Fast-rising house producer Anthony Naples talks sampling, leaving New York and his debut album Body Pill

“A lot of these clubs that got built on the waterfront took over everything.”

Anthony Naples is talking me through his reasons for leaving New York, where he spent his final few months writing his debut album Body Pill. “From the day I got to New York to the day that I left I never really had anything,” he says. “Not that I really wanted a lot, but I never really had a lot.” He moved away from the city last summer, spending four months in California and a period at home in Miami before deciding on Berlin as his base for the time being. Speaking over Skype from his temporary accommodation there, he cites the easier cost of living and its superior nightlife as part of its draw, even if he’s unsure about how long he’ll be staying. “Here’s still very healthy.
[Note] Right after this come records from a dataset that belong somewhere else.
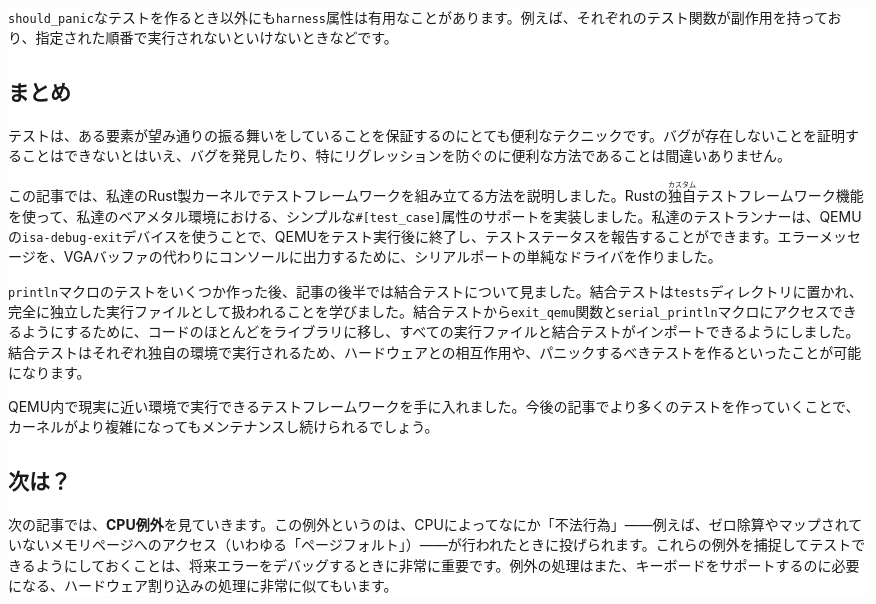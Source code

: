 `should_panic`なテストを作るとき以外にも`harness`属性は有用なことがあります。例えば、それぞれのテスト関数が副作用を持っており、指定された順番で実行されないといけないときなどです。

## まとめ

テストは、ある要素が望み通りの振る舞いをしていることを保証するのにとても便利なテクニックです。バグが存在しないことを証明することはできないとはいえ、バグを発見したり、特にリグレッションを防ぐのに便利な方法であることは間違いありません。

この記事では、私達のRust製カーネルでテストフレームワークを組み立てる方法を説明しました。Rustの<ruby>独自<rp> (</rp><rt>カスタム</rt><rp>) </rp></ruby>テストフレームワーク機能を使って、私達のベアメタル環境における、シンプルな`#[test_case]`属性のサポートを実装しました。私達のテストランナーは、QEMUの`isa-debug-exit`デバイスを使うことで、QEMUをテスト実行後に終了し、テストステータスを報告することができます。エラーメッセージを、VGAバッファの代わりにコンソールに出力するために、シリアルポートの単純なドライバを作りました。

`println`マクロのテストをいくつか作った後、記事の後半では結合テストについて見ました。結合テストは`tests`ディレクトリに置かれ、完全に独立した実行ファイルとして扱われることを学びました。結合テストから`exit_qemu`関数と`serial_println`マクロにアクセスできるようにするために、コードのほとんどをライブラリに移し、すべての実行ファイルと結合テストがインポートできるようにしました。結合テストはそれぞれ独自の環境で実行されるため、ハードウェアとの相互作用や、パニックするべきテストを作るといったことが可能になります。

QEMU内で現実に近い環境で実行できるテストフレームワークを手に入れました。今後の記事でより多くのテストを作っていくことで、カーネルがより複雑になってもメンテナンスし続けられるでしょう。

## 次は？

次の記事では、**CPU例外**を見ていきます。この例外というのは、CPUによってなにか「不法行為」――例えば、ゼロ除算やマップされていないメモリページへのアクセス（いわゆる「ページフォルト」）――が行われたときに投げられます。これらの例外を捕捉してテストできるようにしておくことは、将来エラーをデバッグするときに非常に重要です。例外の処理はまた、キーボードをサポートするのに必要になる、ハードウェア割り込みの処理に非常に似てもいます。


[GitHub]: https://github.com/phil-opp/blog_os
[at the bottom]: #comments
[post branch]: https://github.com/phil-opp/blog_os/tree/post-04
[_Unit Testing_]: @/edition-2/posts/deprecated/04-unit-testing/index.md
[_Integration Tests_]: @/edition-2/posts/deprecated/05-integration-tests/index.md
[_A Minimal Rust Kernel_]: @/edition-2/posts/02-minimal-rust-kernel/index.ja.md
[sets a default target]: @/edition-2/posts/02-minimal-rust-kernel/index.ja.md#biao-zhun-notagetutowosetutosuru
[defines a runner executable]: @/edition-2/posts/02-minimal-rust-kernel/index.ja.md#cargo-runwoshi-u
[built-in test framework]: https://doc.rust-jp.rs/book-ja/ch11-00-testing.html
[`test`]: https://doc.rust-lang.org/test/index.html
[utest]: https://github.com/japaric/utest
[`custom_test_frameworks`]: https://doc.rust-lang.org/unstable-book/language-features/custom-test-frameworks.html
[`should_panic` tests]: https://doc.rust-jp.rs/book-ja/ch11-01-writing-tests.html#should_panicでパニックを確認する
[_slice_]: https://doc.rust-lang.org/std/primitive.slice.html
[_trait object_]: https://doc.rust-jp.rs/book-ja/ch17-02-trait-objects.html
[_Fn()_]: https://doc.rust-lang.org/std/ops/trait.Fn.html
[APM]: https://wiki.osdev.org/APM
[ACPI]: https://wiki.osdev.org/ACPI
[VGA text buffer]: @/edition-2/posts/03-vga-text-buffer/index.ja.md
[list of x86 I/O ports]: https://wiki.osdev.org/I/O_Ports#The_list
[exit status]: https://ja.wikipedia.org/wiki/終了ステータス
[`x86_64`]: https://docs.rs/x86_64/0.14.2/x86_64/
[`Port`]: https://docs.rs/x86_64/0.14.2/x86_64/instructions/port/struct.Port.html
[serial port]: https://ja.wikipedia.org/wiki/シリアルポート
[UARTs]: https://ja.wikipedia.org/wiki/UART
[lots of UART models]: https://en.wikipedia.org/wiki/Universal_asynchronous_receiver-transmitter#UART_models
[16550 UART]: https://ja.wikipedia.org/wiki/16550_UART
[`uart_16550`]: https://docs.rs/uart_16550
[vga lazy-static]: @/edition-2/posts/03-vga-text-buffer/index.md#lazy-statics
[`fmt::Write`]: https://doc.rust-lang.org/nightly/core/fmt/trait.Write.html
[conditional compilation]: https://doc.rust-lang.org/1.30.0/book/first-edition/conditional-compilation.html
[SSH]: https://ja.wikipedia.org/wiki/Secure_Shell
[bootimage config]: https://github.com/rust-osdev/bootimage#configuration
[`Fn()` trait]: https://doc.rust-lang.org/stable/core/ops/trait.Fn.html
[`any::type_name`]: https://doc.rust-lang.org/stable/core/any/fn.type_name.html
[tab character]: https://ja.wikipedia.org/wiki/タブキー#タブ文字
[`enumerate`]: https://doc.rust-lang.org/core/iter/trait.Iterator.html#method.enumerate
[integration tests]: https://doc.rust-jp.rs/book-ja/ch11-03-test-organization.html#結合テスト
[`unimplemented`]: https://doc.rust-lang.org/core/macro.unimplemented.html
[`cfg_attr`]: https://doc.rust-lang.org/reference/conditional-compilation.html#the-cfg_attr-attribute
[should_panic]: https://doc.rust-jp.rs/rust-by-example-ja/testing/unit_testing.html#パニックをテストする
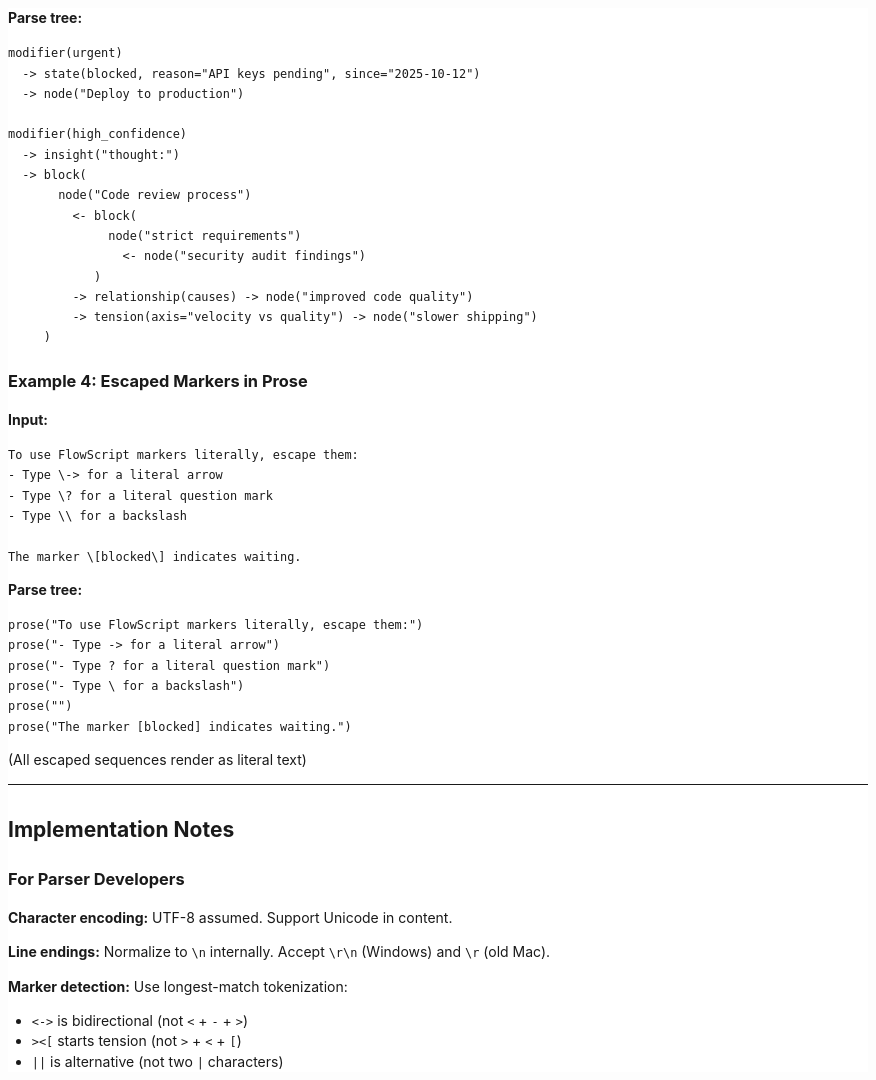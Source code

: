 **Parse tree:**
```
modifier(urgent)
  -> state(blocked, reason="API keys pending", since="2025-10-12")
  -> node("Deploy to production")

modifier(high_confidence)
  -> insight("thought:")
  -> block(
       node("Code review process")
         <- block(
              node("strict requirements")
                <- node("security audit findings")
            )
         -> relationship(causes) -> node("improved code quality")
         -> tension(axis="velocity vs quality") -> node("slower shipping")
     )
```

### Example 4: Escaped Markers in Prose

**Input:**
```
To use FlowScript markers literally, escape them:
- Type \-> for a literal arrow
- Type \? for a literal question mark
- Type \\ for a backslash

The marker \[blocked\] indicates waiting.
```

**Parse tree:**
```
prose("To use FlowScript markers literally, escape them:")
prose("- Type -> for a literal arrow")
prose("- Type ? for a literal question mark")
prose("- Type \ for a backslash")
prose("")
prose("The marker [blocked] indicates waiting.")
```

(All escaped sequences render as literal text)

---

## Implementation Notes

### For Parser Developers

**Character encoding:** UTF-8 assumed. Support Unicode in content.

**Line endings:** Normalize to `\n` internally. Accept `\r\n` (Windows) and `\r` (old Mac).

**Marker detection:** Use longest-match tokenization:
- `<->` is bidirectional (not `<` + `-` + `>`)
- `><[` starts tension (not `>` + `<` + `[`)
- `||` is alternative (not two `|` characters)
It’s cool to see everything going off live, rather than being 20 years off it or something.”

With a running time of around only 30 minutes, it takes a few listens to really familiarise yourself with the eight tracks that make up Body Pill. It draws on the palette of house and techno, but tweaks and shifts those features to produce something that feels enjoyably jaded. It’s a noticeable change from the clubbier intentions of his previous output, beginning with his debut single in 2012.

Releasing the album on Four Tet’s label Text means that Naples continues to release his music through outputs that he feels a connection with. He was a regular attendee of the Mister Saturday Night parties before they picked up his first productions for their label offshoot. Similarly, prior to his two EPs there, he speaks of being a loyal follower of every blog post and release to come out of The Trilogy Tapes camp. “The same goes with Kieran, too,” he says. “I’ve been listening to his music since I was 13 or something.”

Having his material selected and filtered by the figures who’ve influenced him is a fitting process for someone who’s open about the ways in which other people’s music has informed what he does.

In the press release for Body Pill, you said that you wanted to make an album that “evoked that experience” of being alone in the subway in New York. I wondered if nostalgia played a big part in the way you approached making the album?

I think it’s more subconscious than that, as I’m not just sitting there trying to reference things in my past. But then that’s all you have to base anything off, other than the present. So, yeah, those two things – nostalgia, and what was going on in my life at the time. When I started making it I was leaving New York and I was pretty bummed out about it. I had a bunch of friends there and I generally liked where I was, but I wanted to change things as well. So I guess nostalgia’s a good word for it. I remember feeling really cold, and just feeling pretty dark. I know that doesn’t come across in the record, necessarily.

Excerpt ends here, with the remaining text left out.